|LETTER TO EDITOR
|Year : 2013 | Volume
| Issue : 3 | Page : 320-322
Unintentional arterial cannulation during cephalic vein cannulation
Vikram M Shivappagoudar, Bindu George
Department of Anaesthesia, St. John's Medical College, Bangalore, Karnataka, India
|Date of Web Publication||25-Jul-2013|
Vikram M Shivappagoudar
Department of Anaesthesia, St. John's Medical College Hospital, Bangalore - 560 034, Karnataka
Source of Support: None, Conflict of Interest: None
|How to cite this article:|
Shivappagoudar VM, George B. Unintentional arterial cannulation during cephalic vein cannulation. Indian J Anaesth 2013;57:320-2
The cephalic vein of the forearm is often used for intravenous (i.v) cannulation because it is large, consistent and well-splinted by bone. Although radial artery lies some distance away from the cephalic vein, accessory branches of the radial artery running close to the cephalic forearm vein have been described. , Venous cannulation at the lateral aspect of the wrist thus carries a small risk of arterial puncture if arterial anomalies are present.

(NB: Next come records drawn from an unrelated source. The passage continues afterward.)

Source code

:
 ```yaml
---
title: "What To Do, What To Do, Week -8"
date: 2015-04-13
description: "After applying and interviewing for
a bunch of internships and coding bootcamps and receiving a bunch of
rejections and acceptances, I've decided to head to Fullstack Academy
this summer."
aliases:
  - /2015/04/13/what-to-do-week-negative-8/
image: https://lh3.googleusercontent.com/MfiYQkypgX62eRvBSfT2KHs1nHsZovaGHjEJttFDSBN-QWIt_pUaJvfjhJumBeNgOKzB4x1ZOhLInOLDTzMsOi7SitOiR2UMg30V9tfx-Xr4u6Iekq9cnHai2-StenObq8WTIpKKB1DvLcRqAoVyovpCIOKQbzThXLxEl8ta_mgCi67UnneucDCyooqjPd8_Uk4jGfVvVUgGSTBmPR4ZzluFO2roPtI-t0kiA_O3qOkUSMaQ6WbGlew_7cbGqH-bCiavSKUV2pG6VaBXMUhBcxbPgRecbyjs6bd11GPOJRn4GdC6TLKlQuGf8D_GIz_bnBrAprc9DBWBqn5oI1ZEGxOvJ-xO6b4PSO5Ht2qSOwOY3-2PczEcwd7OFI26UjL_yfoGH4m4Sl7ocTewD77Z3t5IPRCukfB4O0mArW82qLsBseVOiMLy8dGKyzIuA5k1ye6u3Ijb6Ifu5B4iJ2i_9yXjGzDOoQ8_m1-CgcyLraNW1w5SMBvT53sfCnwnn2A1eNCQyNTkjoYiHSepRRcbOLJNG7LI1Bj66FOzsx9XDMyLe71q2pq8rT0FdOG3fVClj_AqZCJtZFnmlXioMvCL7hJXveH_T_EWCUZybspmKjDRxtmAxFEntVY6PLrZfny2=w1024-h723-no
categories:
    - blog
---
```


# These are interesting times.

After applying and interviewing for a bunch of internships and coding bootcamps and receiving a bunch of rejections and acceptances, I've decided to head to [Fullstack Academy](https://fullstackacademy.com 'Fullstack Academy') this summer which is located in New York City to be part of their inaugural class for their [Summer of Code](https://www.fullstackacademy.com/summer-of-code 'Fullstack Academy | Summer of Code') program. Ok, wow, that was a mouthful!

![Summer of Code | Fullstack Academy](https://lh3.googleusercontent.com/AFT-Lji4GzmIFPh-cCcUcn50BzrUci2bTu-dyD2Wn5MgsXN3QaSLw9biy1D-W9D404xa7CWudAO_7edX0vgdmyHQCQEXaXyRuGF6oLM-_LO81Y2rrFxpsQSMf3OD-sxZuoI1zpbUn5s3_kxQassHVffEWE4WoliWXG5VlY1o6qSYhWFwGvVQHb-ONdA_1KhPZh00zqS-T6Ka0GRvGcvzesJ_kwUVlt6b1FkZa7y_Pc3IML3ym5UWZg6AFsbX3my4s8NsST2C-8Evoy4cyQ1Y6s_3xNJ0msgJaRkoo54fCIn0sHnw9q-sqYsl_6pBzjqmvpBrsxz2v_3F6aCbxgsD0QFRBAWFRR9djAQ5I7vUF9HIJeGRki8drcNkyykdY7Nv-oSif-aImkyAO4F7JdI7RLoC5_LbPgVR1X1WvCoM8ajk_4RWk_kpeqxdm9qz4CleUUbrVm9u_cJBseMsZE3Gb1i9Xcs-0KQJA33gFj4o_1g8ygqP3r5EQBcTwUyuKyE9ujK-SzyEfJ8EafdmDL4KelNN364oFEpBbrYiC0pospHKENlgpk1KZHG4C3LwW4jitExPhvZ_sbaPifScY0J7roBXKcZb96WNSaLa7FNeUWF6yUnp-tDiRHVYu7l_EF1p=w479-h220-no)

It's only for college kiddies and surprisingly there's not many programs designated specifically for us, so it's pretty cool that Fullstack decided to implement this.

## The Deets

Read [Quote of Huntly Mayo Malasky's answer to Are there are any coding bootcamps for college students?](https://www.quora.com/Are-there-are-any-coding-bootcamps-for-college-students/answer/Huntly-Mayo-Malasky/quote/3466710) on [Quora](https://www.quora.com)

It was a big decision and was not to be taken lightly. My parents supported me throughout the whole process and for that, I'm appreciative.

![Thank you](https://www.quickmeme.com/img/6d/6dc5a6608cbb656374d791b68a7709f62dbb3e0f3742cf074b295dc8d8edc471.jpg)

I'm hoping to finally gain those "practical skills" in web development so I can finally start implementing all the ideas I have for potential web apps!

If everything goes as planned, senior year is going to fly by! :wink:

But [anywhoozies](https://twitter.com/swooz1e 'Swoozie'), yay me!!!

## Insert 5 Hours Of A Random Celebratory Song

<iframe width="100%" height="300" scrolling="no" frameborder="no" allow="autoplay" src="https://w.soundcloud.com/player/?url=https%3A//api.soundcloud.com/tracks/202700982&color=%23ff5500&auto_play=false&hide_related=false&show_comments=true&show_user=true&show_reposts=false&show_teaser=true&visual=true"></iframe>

We report a case of unintentional artery cannulation while gaining i.v access through cephalic vein. A 45-year-old male patient presented for Freys procedure. He had a 20G i.v cannula on his left hand over the dorsal aspect, which was used for induction of anaesthesia. Since, this was a major procedure, 18 G i.v cannula was inserted into a large vein running along the lateral aspect of the wrist [Figure 1] on the right hand. Once the needle was removed there was a gush of bright blood with pulsatile flow. On connecting the infusion set, the blood column was moving up in the tubing, which made us suspicious of arterial cannulation (during all these events Blood Pressure cuff remained deflated). Palpation of the vessel proximal to the cannulated site showed pulsations, there was a similar artery running exactly the same course on the opposite limb also. Final confirmation was performed by connecting arterial line with transducer. The cannula was left in situ and was used for monitoring arterial pressure during the procedure with constant monitoring for distal perfusion. At the end of the procedure cannula was removed. Retrospective specific enquiry did not reveal any significant contributing history such as trauma, arteriovenous (AV) mal-formations or AV fistula surgery in the past. Patient was followed-up for signs of ischaemia and had an uneventful course until discharge.
Although the radial arterial system is fairly consistent in structure, rare anomalies have been encountered. Most cases of accidental arterial cannulation are often due to vascular anomalies that involve radial artery branches of forearm and hand. The most common are a high rising radial artery resulting in a superficial branch in the forearm and the antebrachialis superficialis dorsalis artery, which crosses underneath the terminal branch of cephalic vein just superficial to the radial styloid process.  The incidence of accidental arterial cannulation is 0.5-1%. ,
Identifying a superficial blood vessel as an artery or vein is not easy even for an experienced anaesthetist.  Risk factors associated with inadvertent cannulation include morbid obesity, lack of cooperation, lack of vigilance, dark skin, pre-existing vascular anomalies, and thoracic outlet syndrome.  Identifying arterial pulsation alone is not a reliable sign especially if tourniquet is applied or blood pressure is low. A tourniquet should never be tight to the point of occluding the arterial flow allowing for unrecognized arterial cannulation. Ensure that the blood pressure cuff is deflated during venous cannulation so as to not miss out the accidental arterial puncture. Signs of suspected arterial puncture include noting bright red blood with pulsatile flow, blood column moving upwards in the tubing of an infusion set, intense pain and distal ischaemia.  Confirmation is carried out by blood gas analysis, pressure transducer and ultrasound. Complications of entering the artery with a large cannula intended for venous cannulation can result in complications such as temporary occlusion, pseudoaneurysm and haematoma formation.  Unrecognized arterial injection of anaesthetic drugs can cause tissue ischaemia and necrosis.  If the artery is cannulated unintentionally, it can be used to monitor arterial pressure or obtain samples for blood gas analysis if the procedure demands, but with constant monitoring for limb perfusion. If not indicated then it is advisable to remove the cannula and apply a pressure dressing to avoid unnecessary compications.
Cannulation of cephalic vein is one of the most commonly performed procedures in routine anaesthesia practice. Anaesthetists should be aware of the common patterns of anatomical variations of radial artery. Accidental arterial cannulation should be identified at the earliest and appropriate measures taken to avoid the potential complications.